BEGIN RECORDS FOR THIS EXERCISE
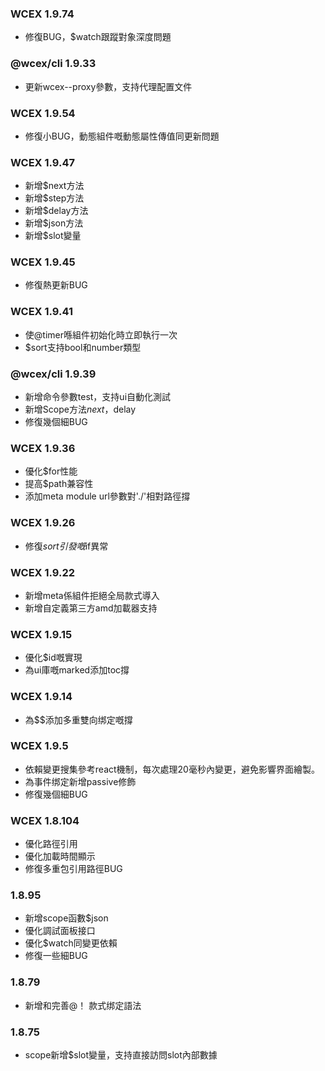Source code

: <!--DESC: {icon:{name:"update",pkg:"mdi",type:"filled"},id:99} -->
### WCEX 1.9.74
- 修復BUG，$watch跟蹤對象深度問題

### @wcex/cli 1.9.33
- 更新wcex--proxy參數，支持代理配置文件

### WCEX 1.9.54
- 修復小BUG，動態組件嘅動態屬性傳值同更新問題

### WCEX 1.9.47
- 新增$next方法
- 新增$step方法
- 新增$delay方法
- 新增$json方法
- 新增$slot變量


### WCEX 1.9.45
- 修復熱更新BUG

### WCEX 1.9.41
- 使@timer喺組件初始化時立即執行一次
- $sort支持bool和number類型

### @wcex/cli 1.9.39
- 新增命令參數test，支持ui自動化測試
- 新增Scope方法$next，$delay
- 修復幾個細BUG

### WCEX 1.9.36
- 優化$for性能
- 提高$path兼容性
- 添加meta module url參數對'./'相對路徑撐


### WCEX 1.9.26
- 修復$sort引發嘅$if異常

### WCEX 1.9.22
- 新增meta係組件拒絕全局款式導入
- 新增自定義第三方amd加載器支持

### WCEX 1.9.15
- 優化$id嘅實現
- 為ui庫嘅marked添加toc撐 
### WCEX 1.9.14
- 為$$添加多重雙向绑定嘅撐

### WCEX 1.9.5
- 依賴變更搜集參考react機制，每次處理20毫秒內變更，避免影響界面繪製。
- 為事件绑定新增passive修飾
- 修復幾個細BUG

### WCEX 1.8.104
- 優化路徑引用
- 優化加載時間顯示
- 修復多重包引用路徑BUG

### 1.8.95
- 新增scope函數$json
- 優化調試面板接口
- 優化$watch同變更依賴
- 修復一些細BUG

### 1.8.79
- 新增和完善@！ 款式绑定語法

### 1.8.75 
- scope新增$slot變量，支持直接訪問slot內部數據 

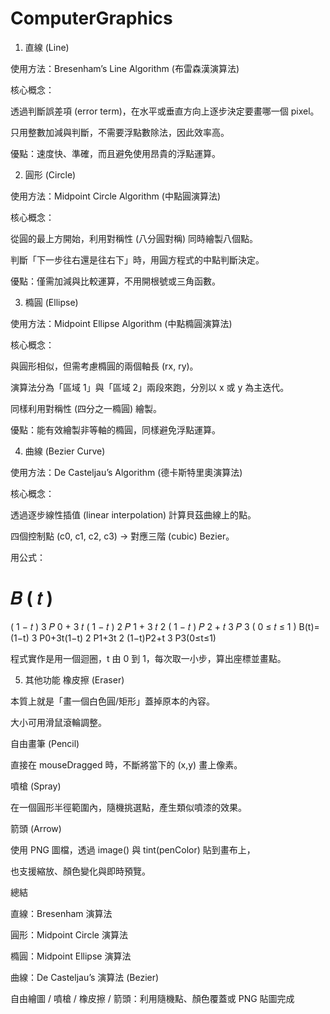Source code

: # ComputerGraphics
1. 直線 (Line)

使用方法：Bresenham’s Line Algorithm (布雷森漢演算法)

核心概念：

透過判斷誤差項 (error term)，在水平或垂直方向上逐步決定要畫哪一個 pixel。

只用整數加減與判斷，不需要浮點數除法，因此效率高。

優點：速度快、準確，而且避免使用昂貴的浮點運算。

2. 圓形 (Circle)

使用方法：Midpoint Circle Algorithm (中點圓演算法)

核心概念：

從圓的最上方開始，利用對稱性 (八分圓對稱) 同時繪製八個點。

判斷「下一步往右還是往右下」時，用圓方程式的中點判斷決定。

優點：僅需加減與比較運算，不用開根號或三角函數。

3. 橢圓 (Ellipse)

使用方法：Midpoint Ellipse Algorithm (中點橢圓演算法)

核心概念：

與圓形相似，但需考慮橢圓的兩個軸長 (rx, ry)。

演算法分為「區域 1」與「區域 2」兩段來跑，分別以 x 或 y 為主迭代。

同樣利用對稱性 (四分之一橢圓) 繪製。

優點：能有效繪製非等軸的橢圓，同樣避免浮點運算。

4. 曲線 (Bezier Curve)

使用方法：De Casteljau’s Algorithm (德卡斯特里奧演算法)

核心概念：

透過逐步線性插值 (linear interpolation) 計算貝茲曲線上的點。

四個控制點 (c0, c1, c2, c3) → 對應三階 (cubic) Bezier。

用公式：

𝐵
(
𝑡
)
=
(
1
−
𝑡
)
3
𝑃
0
+
3
𝑡
(
1
−
𝑡
)
2
𝑃
1
+
3
𝑡
2
(
1
−
𝑡
)
𝑃
2
+
𝑡
3
𝑃
3
(
0
≤
𝑡
≤
1
)
B(t)=(1−t)
3
P0+3t(1−t)
2
P1+3t
2
(1−t)P2+t
3
P3(0≤t≤1)

程式實作是用一個迴圈，t 由 0 到 1，每次取一小步，算出座標並畫點。

5. 其他功能
橡皮擦 (Eraser)

本質上就是「畫一個白色圓/矩形」蓋掉原本的內容。

大小可用滑鼠滾輪調整。

自由畫筆 (Pencil)

直接在 mouseDragged 時，不斷將當下的 (x,y) 畫上像素。

噴槍 (Spray)

在一個圓形半徑範圍內，隨機挑選點，產生類似噴漆的效果。

箭頭 (Arrow)

使用 PNG 圖檔，透過 image() 與 tint(penColor) 貼到畫布上，

也支援縮放、顏色變化與即時預覽。

總結

直線：Bresenham 演算法

圓形：Midpoint Circle 演算法

橢圓：Midpoint Ellipse 演算法

曲線：De Casteljau’s 演算法 (Bezier)

自由繪圖 / 噴槍 / 橡皮擦 / 箭頭：利用隨機點、顏色覆蓋或 PNG 貼圖完成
END RECORDS FOR THIS EXERCISE
§ ASSIGNMENT
Print each of the records above exactly as written, leaving no picture in the copy.

§ RESULT
Source code

: <!--DESC: {icon:{name:"update",pkg:"mdi",type:"filled"},id:99} -->
### WCEX 1.9.74
- 修復BUG，$watch跟蹤對象深度問題

### @wcex/cli 1.9.33
- 更新wcex--proxy參數，支持代理配置文件

### WCEX 1.9.54
- 修復小BUG，動態組件嘅動態屬性傳值同更新問題

### WCEX 1.9.47
- 新增$next方法
- 新增$step方法
- 新增$delay方法
- 新增$json方法
- 新增$slot變量


### WCEX 1.9.45
- 修復熱更新BUG

### WCEX 1.9.41
- 使@timer喺組件初始化時立即執行一次
- $sort支持bool和number類型

### @wcex/cli 1.9.39
- 新增命令參數test，支持ui自動化測試
- 新增Scope方法$next，$delay
- 修復幾個細BUG

### WCEX 1.9.36
- 優化$for性能
- 提高$path兼容性
- 添加meta module url參數對'./'相對路徑撐


### WCEX 1.9.26
- 修復$sort引發嘅$if異常

### WCEX 1.9.22
- 新增meta係組件拒絕全局款式導入
- 新增自定義第三方amd加載器支持

### WCEX 1.9.15
- 優化$id嘅實現
- 為ui庫嘅marked添加toc撐 
### WCEX 1.9.14
- 為$$添加多重雙向绑定嘅撐

### WCEX 1.9.5
- 依賴變更搜集參考react機制，每次處理20毫秒內變更，避免影響界面繪製。
- 為事件绑定新增passive修飾
- 修復幾個細BUG

### WCEX 1.8.104
- 優化路徑引用
- 優化加載時間顯示
- 修復多重包引用路徑BUG

### 1.8.95
- 新增scope函數$json
- 優化調試面板接口
- 優化$watch同變更依賴
- 修復一些細BUG

### 1.8.79
- 新增和完善@！ 款式绑定語法

### 1.8.75 
- scope新增$slot變量，支持直接訪問slot內部數據 

Source code

: # ComputerGraphics
1. 直線 (Line)

使用方法：Bresenham’s Line Algorithm (布雷森漢演算法)

核心概念：

透過判斷誤差項 (error term)，在水平或垂直方向上逐步決定要畫哪一個 pixel。

只用整數加減與判斷，不需要浮點數除法，因此效率高。

優點：速度快、準確，而且避免使用昂貴的浮點運算。

2. 圓形 (Circle)

使用方法：Midpoint Circle Algorithm (中點圓演算法)

核心概念：

從圓的最上方開始，利用對稱性 (八分圓對稱) 同時繪製八個點。

判斷「下一步往右還是往右下」時，用圓方程式的中點判斷決定。

優點：僅需加減與比較運算，不用開根號或三角函數。

3. 橢圓 (Ellipse)

使用方法：Midpoint Ellipse Algorithm (中點橢圓演算法)

核心概念：

與圓形相似，但需考慮橢圓的兩個軸長 (rx, ry)。

演算法分為「區域 1」與「區域 2」兩段來跑，分別以 x 或 y 為主迭代。

同樣利用對稱性 (四分之一橢圓) 繪製。

優點：能有效繪製非等軸的橢圓，同樣避免浮點運算。

4. 曲線 (Bezier Curve)

使用方法：De Casteljau’s Algorithm (德卡斯特里奧演算法)

核心概念：

透過逐步線性插值 (linear interpolation) 計算貝茲曲線上的點。

四個控制點 (c0, c1, c2, c3) → 對應三階 (cubic) Bezier。

用公式：

𝐵
(
𝑡
)
=
(
1
−
𝑡
)
3
𝑃
0
+
3
𝑡
(
1
−
𝑡
)
2
𝑃
1
+
3
𝑡
2
(
1
−
𝑡
)
𝑃
2
+
𝑡
3
𝑃
3
(
0
≤
𝑡
≤
1
)
B(t)=(1−t)
3
P0+3t(1−t)
2
P1+3t
2
(1−t)P2+t
3
P3(0≤t≤1)

程式實作是用一個迴圈，t 由 0 到 1，每次取一小步，算出座標並畫點。

5. 其他功能
橡皮擦 (Eraser)

本質上就是「畫一個白色圓/矩形」蓋掉原本的內容。

大小可用滑鼠滾輪調整。

自由畫筆 (Pencil)

直接在 mouseDragged 時，不斷將當下的 (x,y) 畫上像素。

噴槍 (Spray)

在一個圓形半徑範圍內，隨機挑選點，產生類似噴漆的效果。

箭頭 (Arrow)

使用 PNG 圖檔，透過 image() 與 tint(penColor) 貼到畫布上，

也支援縮放、顏色變化與即時預覽。

總結

直線：Bresenham 演算法

圓形：Midpoint Circle 演算法

橢圓：Midpoint Ellipse 演算法

曲線：De Casteljau’s 演算法 (Bezier)

自由繪圖 / 噴槍 / 橡皮擦 / 箭頭：利用隨機點、顏色覆蓋或 PNG 貼圖完成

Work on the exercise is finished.